Im ersten Impuls zur aktuellen Klimaschutzpolitik aus kommunaler Sicht und dem „Herbst der Reformen“ fragte Dr. Christine Wilcken, stellvertretende Hauptgeschäftsführerin des Deutschen Städtetags, wie viel Ordnungspolitik der Klimaschutz tatsächlich brauche und welche Rahmenbedingungen Kommunen langfristig handlungsfähig machten. Die Lage sei dramatisch. Nur wenige Kommunen haben einen strukturell ausgeglichenen Haushalt. Sie erledigen „ein Viertel aller Aufgaben, während sie nur ein Siebtel aller staatlichen Einnahmen erhalten“. Diese Schere bremst Investitionen in Klimaschutz und Infrastruktur spürbar aus. Die 100 Milliarden Euro aus dem neuen Sondervermögen müssten spürbar bei den Kommunen ankommen. Investitionssicherheit, Klarheit und Feintuning: Für Städte, die in acht Monaten einen kommunalen Wärmeplan vorlegen müssen, sei ein verlässlicher regulatorischer Rahmen wichtig.

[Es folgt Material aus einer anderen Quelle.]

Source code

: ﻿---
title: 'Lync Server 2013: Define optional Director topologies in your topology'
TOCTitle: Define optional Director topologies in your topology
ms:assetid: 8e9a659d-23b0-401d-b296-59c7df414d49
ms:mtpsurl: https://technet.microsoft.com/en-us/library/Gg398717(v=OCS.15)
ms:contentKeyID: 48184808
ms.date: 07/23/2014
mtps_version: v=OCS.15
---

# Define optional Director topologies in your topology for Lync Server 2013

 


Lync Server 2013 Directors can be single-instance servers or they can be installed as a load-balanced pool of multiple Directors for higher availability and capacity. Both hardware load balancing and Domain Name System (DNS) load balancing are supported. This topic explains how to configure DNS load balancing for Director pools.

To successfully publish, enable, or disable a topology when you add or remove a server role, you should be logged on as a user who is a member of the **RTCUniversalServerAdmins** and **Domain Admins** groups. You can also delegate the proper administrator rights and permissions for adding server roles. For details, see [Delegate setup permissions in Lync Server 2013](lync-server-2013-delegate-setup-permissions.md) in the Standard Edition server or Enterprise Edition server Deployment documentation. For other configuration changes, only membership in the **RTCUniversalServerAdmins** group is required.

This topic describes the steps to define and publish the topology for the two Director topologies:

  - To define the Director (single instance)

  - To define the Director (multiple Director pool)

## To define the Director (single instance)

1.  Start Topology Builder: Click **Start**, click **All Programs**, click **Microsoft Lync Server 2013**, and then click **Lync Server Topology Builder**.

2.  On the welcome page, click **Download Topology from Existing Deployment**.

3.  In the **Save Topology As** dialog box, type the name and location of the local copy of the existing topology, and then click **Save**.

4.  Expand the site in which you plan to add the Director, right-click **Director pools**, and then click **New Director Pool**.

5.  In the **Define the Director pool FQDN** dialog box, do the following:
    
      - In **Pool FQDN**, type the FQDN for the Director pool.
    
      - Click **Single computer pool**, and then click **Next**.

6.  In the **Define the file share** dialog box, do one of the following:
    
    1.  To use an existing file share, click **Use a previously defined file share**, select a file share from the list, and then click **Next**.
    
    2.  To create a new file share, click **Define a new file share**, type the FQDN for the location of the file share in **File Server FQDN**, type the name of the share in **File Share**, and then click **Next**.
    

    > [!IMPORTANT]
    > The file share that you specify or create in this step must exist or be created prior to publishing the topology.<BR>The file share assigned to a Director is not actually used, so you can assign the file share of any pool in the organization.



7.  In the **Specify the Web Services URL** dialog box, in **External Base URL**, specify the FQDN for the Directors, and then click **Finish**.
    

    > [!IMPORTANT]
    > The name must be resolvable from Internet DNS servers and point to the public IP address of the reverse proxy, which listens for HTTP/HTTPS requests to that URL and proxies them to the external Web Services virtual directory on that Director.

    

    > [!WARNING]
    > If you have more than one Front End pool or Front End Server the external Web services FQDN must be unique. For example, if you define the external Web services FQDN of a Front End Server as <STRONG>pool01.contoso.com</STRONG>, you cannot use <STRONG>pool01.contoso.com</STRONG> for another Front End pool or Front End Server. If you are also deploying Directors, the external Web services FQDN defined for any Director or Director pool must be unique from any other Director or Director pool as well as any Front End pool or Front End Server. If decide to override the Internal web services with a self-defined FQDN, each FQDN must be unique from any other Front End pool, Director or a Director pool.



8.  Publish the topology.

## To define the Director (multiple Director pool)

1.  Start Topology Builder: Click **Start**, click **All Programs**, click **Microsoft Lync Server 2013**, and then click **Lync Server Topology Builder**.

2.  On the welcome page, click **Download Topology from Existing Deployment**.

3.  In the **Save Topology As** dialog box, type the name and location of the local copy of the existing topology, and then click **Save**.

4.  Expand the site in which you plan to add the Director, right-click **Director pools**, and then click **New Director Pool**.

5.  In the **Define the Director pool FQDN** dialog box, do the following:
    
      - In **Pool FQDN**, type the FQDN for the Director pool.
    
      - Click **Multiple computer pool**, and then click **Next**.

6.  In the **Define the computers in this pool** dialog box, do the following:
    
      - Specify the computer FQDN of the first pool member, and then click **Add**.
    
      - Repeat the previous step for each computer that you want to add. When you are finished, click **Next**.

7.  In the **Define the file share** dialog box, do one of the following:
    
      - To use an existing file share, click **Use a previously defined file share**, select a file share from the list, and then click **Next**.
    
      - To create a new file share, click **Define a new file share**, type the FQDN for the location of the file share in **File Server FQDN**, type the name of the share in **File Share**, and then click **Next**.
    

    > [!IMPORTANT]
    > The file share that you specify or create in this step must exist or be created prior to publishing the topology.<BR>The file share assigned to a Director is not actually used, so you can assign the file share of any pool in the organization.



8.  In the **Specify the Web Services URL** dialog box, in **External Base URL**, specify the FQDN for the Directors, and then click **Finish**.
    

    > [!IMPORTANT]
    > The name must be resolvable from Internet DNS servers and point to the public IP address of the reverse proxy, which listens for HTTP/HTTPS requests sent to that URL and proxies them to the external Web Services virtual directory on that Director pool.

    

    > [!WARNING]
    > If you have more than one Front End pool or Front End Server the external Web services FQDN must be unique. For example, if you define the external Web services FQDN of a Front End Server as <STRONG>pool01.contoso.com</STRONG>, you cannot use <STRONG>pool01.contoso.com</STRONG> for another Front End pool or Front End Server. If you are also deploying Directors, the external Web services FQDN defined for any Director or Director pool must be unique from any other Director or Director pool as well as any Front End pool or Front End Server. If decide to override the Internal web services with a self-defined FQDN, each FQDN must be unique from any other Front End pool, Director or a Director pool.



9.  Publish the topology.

Anschließend stellte Dr. Felix Matthes, Forschungskoordinator beim Öko-Institut e. V., klar: „Die Energiewirtschaft ist auf Kurs.“ Wir kämen jedoch in eine neue Phase. „Klimaschutzpolitik wird künftig eine Diskussion über die Netzkosten sein.“ Nicht die Erzeugungskapazitäten, sondern die Leitungsinfrastrukturen werden zum neuen Hotspot der Energiewende. Statt Betriebskosten machen Kapitalkosten den Hauptanteil aus. Mit Blick auf den Investitionsberg vor 2030 warnte Matthes, dass sich die Debatten um Planung, Finanzierung und Responsivität der Netze drehen müssten. Technologieoffenheit sei zudem ein wichtiger Faktor. Nur so kann die Energiewende zu „überschaubaren Kosten“ und mit breiter Akzeptanz gelingen.

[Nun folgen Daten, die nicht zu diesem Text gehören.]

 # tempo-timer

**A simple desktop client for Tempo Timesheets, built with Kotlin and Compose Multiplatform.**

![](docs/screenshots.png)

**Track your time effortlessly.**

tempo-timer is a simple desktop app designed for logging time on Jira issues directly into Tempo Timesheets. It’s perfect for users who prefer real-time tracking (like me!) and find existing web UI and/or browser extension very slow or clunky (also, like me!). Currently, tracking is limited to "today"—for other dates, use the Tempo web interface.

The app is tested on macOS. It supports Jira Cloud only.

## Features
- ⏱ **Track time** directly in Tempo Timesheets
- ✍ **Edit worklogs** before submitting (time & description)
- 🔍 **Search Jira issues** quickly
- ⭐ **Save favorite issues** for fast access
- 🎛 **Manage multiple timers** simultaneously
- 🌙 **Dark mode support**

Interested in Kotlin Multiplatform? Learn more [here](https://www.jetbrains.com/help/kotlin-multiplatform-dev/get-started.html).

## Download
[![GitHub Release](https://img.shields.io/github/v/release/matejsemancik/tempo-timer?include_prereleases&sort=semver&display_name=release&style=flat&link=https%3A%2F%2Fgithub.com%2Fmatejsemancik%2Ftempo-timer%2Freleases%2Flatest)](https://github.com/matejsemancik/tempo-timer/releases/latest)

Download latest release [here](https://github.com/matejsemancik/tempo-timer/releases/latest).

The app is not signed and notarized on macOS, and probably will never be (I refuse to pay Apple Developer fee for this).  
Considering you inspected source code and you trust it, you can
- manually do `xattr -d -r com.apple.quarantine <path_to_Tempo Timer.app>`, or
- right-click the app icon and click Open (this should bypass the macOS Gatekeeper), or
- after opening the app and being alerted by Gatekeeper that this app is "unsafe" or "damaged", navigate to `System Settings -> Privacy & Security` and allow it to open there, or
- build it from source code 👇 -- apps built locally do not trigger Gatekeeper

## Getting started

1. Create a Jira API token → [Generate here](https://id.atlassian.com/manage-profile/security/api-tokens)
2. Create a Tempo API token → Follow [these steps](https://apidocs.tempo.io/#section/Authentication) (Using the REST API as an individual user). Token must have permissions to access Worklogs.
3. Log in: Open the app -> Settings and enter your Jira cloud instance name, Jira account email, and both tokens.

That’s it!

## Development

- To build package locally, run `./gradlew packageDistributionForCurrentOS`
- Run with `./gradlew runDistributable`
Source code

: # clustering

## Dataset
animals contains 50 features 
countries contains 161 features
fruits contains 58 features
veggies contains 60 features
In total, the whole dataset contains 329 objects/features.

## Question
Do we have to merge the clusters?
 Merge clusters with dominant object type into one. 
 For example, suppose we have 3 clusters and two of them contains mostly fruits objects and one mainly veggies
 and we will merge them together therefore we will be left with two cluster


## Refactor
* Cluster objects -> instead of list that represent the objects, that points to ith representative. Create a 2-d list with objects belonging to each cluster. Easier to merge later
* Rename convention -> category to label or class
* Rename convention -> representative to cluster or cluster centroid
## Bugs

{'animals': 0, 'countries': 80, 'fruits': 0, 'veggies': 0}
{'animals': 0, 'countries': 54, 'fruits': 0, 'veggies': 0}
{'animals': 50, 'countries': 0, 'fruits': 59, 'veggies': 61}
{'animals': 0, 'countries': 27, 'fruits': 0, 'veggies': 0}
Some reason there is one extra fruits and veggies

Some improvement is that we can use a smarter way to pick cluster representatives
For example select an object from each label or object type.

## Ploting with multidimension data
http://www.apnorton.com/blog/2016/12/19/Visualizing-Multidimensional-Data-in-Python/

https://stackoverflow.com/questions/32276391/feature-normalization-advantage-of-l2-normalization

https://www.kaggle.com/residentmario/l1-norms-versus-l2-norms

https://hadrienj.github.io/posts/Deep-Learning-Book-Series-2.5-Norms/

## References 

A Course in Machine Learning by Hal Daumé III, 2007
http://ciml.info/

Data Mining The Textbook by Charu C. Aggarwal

BBH-Partner Tobias Sengenberger betonte, in der Diskussion fehle oft die Frage, aus welchem Geschäftsmodell so viel verdient wird, dass der Kapitaldienst bedient werden kann. Der Wirtschaftsprüfer und Steuerberater rief die Stadtwerke dazu auf, „mit der Finanzierung der Energiewende zu beginnen, solange Sie Gewinne erzielen“. Zudem sei es wichtig zu wissen, wie Banken bei der Kreditvergabe vorgehen, wie Investitionen in erneuerbare Energien, Netze und Anlagen bewertet werden und welche Informationen im Nachhaltigkeitsbericht relevant sind. Denn es gehe für sie vor allem darum, Investitionen abzusichern. Deshalb empfahl er den Stadtwerken, mit Stakeholdern zu sprechen und ihren Bericht strukturiert aufzuarbeiten. 

BBH-Partner Prof. Dr. Olaf Däuper moderierte die erste Podiums- und Plenumsdiskussion und befragte die Energieversorger nach dem Spannungsfeld von Preisgünstigkeit und Klimaschutz. Er bat um Einblicke in die Praxis. Dr. Robert Greb, der Vorstandsvorsitzende der REWAG, sagte, dies habe im Strombereich gut funktioniert. Hier wurde so finanziert, dass die Verbraucher das nicht gespürt haben. Jetzt gebe es jedoch wachsende Widerstände, da die Kosten „im Heizungskeller ankämen“. Eine konsumentennahe Kommunikation sei schon jetzt „ein Bohren dicker Bretter“. Auch einer Stadt wie Regensburg mit ausgeglichenem Haushalt werde der Umbau der Wärmenetze nur mit Fördermitteln gelingen. Falle das Gebäudeenergiegesetz (GEG) weg, würde sich der Umbau verlangsamen, was in Kombination mit der Wettbewerbsfähigkeit der europäischen Industrie eine große Herausforderung darstellen würde. Zudem werden Maßnahmen zur Klimaanpassung, etwa bei der Trinkwasserversorgung, immer wichtiger.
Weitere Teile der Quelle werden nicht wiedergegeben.